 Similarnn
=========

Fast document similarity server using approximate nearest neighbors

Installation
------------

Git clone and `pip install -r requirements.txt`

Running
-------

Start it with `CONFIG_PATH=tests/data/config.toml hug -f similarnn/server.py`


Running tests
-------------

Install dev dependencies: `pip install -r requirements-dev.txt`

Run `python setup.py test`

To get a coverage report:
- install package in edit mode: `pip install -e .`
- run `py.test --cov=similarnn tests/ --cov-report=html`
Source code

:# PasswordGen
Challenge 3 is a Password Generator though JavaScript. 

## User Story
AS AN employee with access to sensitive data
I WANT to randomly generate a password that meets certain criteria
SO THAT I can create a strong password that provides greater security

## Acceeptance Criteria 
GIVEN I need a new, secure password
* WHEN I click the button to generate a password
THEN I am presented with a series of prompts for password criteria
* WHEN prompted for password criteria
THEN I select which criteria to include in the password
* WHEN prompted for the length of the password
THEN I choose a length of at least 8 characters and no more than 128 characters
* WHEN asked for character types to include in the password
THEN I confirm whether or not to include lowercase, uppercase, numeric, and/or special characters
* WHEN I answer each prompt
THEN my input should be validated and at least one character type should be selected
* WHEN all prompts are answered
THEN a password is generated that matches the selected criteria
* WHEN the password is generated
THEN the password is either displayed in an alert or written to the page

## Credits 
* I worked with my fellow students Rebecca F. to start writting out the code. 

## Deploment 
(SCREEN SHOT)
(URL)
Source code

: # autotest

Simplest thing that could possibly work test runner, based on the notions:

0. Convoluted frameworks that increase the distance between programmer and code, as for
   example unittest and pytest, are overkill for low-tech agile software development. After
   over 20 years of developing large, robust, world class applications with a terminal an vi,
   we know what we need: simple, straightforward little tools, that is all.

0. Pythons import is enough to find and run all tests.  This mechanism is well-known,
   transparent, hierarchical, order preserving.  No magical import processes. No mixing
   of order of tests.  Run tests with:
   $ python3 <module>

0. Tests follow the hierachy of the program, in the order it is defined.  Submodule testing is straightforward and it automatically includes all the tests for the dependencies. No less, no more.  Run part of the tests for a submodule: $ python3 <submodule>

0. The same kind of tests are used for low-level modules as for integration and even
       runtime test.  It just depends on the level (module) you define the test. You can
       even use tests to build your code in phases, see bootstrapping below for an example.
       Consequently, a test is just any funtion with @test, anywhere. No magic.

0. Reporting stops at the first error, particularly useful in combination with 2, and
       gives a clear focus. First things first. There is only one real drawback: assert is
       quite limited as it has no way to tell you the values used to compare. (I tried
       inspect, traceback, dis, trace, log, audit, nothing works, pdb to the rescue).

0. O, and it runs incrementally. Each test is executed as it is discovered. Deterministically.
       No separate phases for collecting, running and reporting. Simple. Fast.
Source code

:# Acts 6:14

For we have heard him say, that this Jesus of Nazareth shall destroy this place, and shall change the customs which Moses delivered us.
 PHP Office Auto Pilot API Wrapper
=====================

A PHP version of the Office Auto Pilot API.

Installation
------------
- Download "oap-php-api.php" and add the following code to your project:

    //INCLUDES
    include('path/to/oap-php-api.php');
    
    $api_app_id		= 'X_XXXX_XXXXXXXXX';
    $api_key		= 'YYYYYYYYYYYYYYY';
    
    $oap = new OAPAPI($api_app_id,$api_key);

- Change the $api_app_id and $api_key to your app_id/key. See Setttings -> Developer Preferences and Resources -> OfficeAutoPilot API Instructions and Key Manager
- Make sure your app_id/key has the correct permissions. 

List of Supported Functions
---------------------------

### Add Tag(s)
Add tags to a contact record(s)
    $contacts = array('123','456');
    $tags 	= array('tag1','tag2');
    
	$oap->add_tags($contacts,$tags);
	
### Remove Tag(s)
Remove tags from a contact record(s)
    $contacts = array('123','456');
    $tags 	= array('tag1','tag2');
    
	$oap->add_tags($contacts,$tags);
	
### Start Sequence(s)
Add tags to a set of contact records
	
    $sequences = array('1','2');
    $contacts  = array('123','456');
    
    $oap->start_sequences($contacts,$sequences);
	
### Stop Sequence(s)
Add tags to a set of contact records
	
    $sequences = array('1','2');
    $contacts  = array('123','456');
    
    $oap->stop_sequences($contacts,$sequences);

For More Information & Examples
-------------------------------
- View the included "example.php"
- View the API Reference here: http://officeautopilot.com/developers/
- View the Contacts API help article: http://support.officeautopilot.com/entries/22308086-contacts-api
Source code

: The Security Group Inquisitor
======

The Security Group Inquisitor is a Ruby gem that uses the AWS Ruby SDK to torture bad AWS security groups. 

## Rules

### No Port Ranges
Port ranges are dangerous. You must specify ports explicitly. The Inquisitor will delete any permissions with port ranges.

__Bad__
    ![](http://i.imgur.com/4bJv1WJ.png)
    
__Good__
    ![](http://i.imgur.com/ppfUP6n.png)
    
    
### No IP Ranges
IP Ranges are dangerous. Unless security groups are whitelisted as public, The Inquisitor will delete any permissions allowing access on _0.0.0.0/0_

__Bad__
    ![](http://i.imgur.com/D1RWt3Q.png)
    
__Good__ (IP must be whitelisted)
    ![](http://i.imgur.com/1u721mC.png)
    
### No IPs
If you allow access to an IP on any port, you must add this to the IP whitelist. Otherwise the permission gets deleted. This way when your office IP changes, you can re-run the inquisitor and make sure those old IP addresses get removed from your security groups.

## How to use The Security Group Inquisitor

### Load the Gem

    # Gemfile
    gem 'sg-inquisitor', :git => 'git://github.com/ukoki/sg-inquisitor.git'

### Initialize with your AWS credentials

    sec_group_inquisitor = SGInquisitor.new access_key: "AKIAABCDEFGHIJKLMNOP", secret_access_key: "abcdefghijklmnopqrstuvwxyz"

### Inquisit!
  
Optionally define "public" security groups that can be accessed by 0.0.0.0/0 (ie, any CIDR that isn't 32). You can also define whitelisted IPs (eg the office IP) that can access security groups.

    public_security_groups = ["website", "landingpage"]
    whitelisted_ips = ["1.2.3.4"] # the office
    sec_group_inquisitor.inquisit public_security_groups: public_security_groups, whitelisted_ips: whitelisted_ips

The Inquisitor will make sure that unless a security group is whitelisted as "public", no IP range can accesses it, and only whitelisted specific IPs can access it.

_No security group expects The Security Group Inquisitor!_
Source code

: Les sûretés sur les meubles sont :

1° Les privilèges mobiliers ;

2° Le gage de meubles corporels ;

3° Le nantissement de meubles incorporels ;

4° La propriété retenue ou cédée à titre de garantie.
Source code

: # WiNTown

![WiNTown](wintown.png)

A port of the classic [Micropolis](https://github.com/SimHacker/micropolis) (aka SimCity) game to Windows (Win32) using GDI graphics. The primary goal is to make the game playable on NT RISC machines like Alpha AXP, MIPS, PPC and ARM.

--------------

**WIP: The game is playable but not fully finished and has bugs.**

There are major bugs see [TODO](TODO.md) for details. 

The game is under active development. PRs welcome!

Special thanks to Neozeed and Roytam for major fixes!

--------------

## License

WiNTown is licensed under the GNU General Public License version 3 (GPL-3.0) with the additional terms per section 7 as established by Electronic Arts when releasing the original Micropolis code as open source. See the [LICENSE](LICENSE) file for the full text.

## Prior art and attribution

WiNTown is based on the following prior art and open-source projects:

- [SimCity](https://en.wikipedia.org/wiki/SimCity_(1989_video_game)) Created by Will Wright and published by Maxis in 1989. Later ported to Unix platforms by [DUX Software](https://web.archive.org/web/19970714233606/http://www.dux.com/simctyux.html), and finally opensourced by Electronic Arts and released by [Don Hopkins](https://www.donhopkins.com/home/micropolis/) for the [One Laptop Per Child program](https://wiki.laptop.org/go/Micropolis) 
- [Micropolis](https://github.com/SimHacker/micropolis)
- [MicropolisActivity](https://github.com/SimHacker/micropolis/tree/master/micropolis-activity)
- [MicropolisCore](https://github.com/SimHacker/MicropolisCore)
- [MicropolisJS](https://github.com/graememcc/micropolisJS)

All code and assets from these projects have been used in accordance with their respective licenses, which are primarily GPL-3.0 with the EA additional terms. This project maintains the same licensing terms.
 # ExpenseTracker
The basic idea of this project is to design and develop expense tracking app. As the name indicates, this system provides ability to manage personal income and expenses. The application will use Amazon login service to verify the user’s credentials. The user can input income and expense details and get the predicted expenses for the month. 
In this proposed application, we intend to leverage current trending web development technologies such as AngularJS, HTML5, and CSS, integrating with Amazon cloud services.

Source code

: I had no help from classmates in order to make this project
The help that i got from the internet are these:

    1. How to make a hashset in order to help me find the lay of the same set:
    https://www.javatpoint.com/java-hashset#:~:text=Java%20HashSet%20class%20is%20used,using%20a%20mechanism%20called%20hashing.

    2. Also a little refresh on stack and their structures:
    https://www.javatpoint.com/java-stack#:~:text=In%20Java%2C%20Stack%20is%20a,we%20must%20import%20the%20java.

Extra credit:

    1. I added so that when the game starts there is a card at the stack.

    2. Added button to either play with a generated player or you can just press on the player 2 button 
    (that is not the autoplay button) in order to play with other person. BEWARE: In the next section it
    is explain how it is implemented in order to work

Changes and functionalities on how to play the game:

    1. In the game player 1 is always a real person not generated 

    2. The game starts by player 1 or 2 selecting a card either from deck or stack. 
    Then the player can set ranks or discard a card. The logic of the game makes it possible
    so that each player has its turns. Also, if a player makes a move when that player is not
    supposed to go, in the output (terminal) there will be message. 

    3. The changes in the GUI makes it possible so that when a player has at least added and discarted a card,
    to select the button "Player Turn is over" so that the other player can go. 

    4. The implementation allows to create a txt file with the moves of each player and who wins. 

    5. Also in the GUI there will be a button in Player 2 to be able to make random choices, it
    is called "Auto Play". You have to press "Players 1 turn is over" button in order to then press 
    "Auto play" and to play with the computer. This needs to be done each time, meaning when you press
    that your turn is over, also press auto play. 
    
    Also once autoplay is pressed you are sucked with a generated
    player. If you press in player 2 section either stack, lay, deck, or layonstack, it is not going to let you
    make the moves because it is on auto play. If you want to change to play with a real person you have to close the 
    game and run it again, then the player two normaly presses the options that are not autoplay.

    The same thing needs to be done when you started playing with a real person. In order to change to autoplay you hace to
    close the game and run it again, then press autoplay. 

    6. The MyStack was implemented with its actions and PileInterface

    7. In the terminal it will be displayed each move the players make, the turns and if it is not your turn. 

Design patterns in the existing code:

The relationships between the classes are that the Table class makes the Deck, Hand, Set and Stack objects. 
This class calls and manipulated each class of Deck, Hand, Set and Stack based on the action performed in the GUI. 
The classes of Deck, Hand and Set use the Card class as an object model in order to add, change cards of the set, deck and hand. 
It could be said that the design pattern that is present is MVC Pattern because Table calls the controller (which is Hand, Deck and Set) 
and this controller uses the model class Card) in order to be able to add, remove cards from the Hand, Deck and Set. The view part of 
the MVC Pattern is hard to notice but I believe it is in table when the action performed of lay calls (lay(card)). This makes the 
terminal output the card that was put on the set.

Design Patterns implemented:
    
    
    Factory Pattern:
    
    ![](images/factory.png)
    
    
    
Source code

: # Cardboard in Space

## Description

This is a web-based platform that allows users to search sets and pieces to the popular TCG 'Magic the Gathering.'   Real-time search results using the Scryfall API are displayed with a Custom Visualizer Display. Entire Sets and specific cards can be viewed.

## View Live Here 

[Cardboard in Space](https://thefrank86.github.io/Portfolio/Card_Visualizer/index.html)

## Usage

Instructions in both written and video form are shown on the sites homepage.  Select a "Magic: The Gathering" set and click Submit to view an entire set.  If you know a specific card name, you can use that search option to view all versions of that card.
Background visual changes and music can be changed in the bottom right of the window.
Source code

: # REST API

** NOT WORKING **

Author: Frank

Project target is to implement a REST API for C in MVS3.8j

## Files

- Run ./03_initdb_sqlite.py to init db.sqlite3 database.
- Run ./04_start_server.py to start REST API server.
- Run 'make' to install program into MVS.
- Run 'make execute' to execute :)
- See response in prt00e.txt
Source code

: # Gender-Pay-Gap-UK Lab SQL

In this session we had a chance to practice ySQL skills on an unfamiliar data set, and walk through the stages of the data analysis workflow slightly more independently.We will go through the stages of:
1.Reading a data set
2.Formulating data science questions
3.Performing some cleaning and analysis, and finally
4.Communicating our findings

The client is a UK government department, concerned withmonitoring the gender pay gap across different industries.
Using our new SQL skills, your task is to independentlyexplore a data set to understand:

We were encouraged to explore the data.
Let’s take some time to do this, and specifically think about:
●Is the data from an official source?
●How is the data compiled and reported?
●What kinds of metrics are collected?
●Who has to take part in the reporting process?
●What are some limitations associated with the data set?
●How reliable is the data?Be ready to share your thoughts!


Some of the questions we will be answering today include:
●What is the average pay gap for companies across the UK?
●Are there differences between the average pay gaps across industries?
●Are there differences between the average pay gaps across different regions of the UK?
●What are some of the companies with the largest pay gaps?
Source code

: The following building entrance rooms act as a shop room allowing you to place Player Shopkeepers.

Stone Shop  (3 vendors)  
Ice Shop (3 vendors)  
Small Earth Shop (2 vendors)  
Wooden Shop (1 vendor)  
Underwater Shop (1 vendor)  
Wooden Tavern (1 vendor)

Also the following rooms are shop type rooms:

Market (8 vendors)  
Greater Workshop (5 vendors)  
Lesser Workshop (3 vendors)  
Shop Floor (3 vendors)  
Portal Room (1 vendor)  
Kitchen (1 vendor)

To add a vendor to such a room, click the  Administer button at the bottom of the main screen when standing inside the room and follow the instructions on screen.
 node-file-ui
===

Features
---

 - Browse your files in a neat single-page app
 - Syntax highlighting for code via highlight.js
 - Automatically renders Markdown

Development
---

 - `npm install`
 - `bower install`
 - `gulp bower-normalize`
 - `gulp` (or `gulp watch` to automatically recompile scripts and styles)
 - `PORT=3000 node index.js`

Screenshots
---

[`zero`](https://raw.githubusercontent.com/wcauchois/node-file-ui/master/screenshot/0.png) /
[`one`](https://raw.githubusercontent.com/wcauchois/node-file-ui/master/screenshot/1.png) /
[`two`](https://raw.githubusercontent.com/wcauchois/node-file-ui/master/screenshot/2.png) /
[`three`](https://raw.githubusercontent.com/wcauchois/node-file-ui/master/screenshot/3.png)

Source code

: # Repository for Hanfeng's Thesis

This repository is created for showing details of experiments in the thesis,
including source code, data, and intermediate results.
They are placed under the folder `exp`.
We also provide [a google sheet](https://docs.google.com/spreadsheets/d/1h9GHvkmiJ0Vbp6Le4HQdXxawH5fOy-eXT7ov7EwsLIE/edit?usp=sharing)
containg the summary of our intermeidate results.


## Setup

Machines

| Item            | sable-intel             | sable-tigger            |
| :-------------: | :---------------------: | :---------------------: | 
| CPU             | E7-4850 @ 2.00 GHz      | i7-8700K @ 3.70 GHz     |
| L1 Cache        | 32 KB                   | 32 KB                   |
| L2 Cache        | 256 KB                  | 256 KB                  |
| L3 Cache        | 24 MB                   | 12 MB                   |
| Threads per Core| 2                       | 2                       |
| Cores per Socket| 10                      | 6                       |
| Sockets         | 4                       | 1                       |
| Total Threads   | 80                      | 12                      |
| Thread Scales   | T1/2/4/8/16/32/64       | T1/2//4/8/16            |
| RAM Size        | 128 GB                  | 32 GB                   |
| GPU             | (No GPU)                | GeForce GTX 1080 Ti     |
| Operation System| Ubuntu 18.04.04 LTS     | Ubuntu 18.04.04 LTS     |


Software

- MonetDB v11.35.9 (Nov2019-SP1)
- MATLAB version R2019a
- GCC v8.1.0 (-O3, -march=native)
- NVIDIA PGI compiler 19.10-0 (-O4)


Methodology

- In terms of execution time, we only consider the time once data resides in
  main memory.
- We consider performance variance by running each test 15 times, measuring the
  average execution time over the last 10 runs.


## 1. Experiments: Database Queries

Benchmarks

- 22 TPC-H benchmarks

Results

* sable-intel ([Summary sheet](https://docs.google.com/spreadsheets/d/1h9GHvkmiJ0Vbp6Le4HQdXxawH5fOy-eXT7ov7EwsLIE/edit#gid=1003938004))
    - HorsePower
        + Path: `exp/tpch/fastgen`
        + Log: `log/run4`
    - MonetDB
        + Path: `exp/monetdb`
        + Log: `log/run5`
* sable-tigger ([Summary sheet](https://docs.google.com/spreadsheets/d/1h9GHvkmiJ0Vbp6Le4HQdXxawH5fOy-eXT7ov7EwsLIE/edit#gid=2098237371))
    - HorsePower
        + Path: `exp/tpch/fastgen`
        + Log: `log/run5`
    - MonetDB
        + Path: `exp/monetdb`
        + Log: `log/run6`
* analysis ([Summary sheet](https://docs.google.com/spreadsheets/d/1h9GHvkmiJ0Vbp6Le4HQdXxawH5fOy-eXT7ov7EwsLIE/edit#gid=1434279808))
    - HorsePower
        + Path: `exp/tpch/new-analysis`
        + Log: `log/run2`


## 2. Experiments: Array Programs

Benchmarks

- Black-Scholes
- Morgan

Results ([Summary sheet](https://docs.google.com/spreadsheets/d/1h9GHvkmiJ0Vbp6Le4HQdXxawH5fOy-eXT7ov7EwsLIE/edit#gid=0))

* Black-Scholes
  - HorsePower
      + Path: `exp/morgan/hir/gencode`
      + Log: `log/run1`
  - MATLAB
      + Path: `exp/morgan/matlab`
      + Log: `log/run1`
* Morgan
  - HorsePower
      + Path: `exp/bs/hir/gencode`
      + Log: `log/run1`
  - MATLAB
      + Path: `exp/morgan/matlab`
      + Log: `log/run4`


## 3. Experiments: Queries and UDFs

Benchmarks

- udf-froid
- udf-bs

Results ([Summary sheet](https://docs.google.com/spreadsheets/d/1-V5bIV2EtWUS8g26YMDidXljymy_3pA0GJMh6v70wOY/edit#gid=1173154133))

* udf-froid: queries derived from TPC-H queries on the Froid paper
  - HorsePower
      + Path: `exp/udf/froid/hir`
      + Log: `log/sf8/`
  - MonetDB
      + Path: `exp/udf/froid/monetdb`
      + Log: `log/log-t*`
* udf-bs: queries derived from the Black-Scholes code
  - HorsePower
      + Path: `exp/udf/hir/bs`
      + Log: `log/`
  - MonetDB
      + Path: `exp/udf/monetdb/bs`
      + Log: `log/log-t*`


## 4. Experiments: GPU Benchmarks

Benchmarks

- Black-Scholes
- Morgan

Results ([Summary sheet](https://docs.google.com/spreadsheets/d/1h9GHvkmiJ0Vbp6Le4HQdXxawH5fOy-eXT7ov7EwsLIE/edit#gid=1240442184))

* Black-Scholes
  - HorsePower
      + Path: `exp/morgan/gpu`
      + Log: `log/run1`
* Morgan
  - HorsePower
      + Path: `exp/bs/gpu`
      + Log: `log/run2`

•••••

Goal of the exercise — Gather every line from the listing above in which "Workshop" appears, and copy those lines.

Solution to this task —
Greater Workshop (5 vendors)  
Lesser Workshop (3 vendors)  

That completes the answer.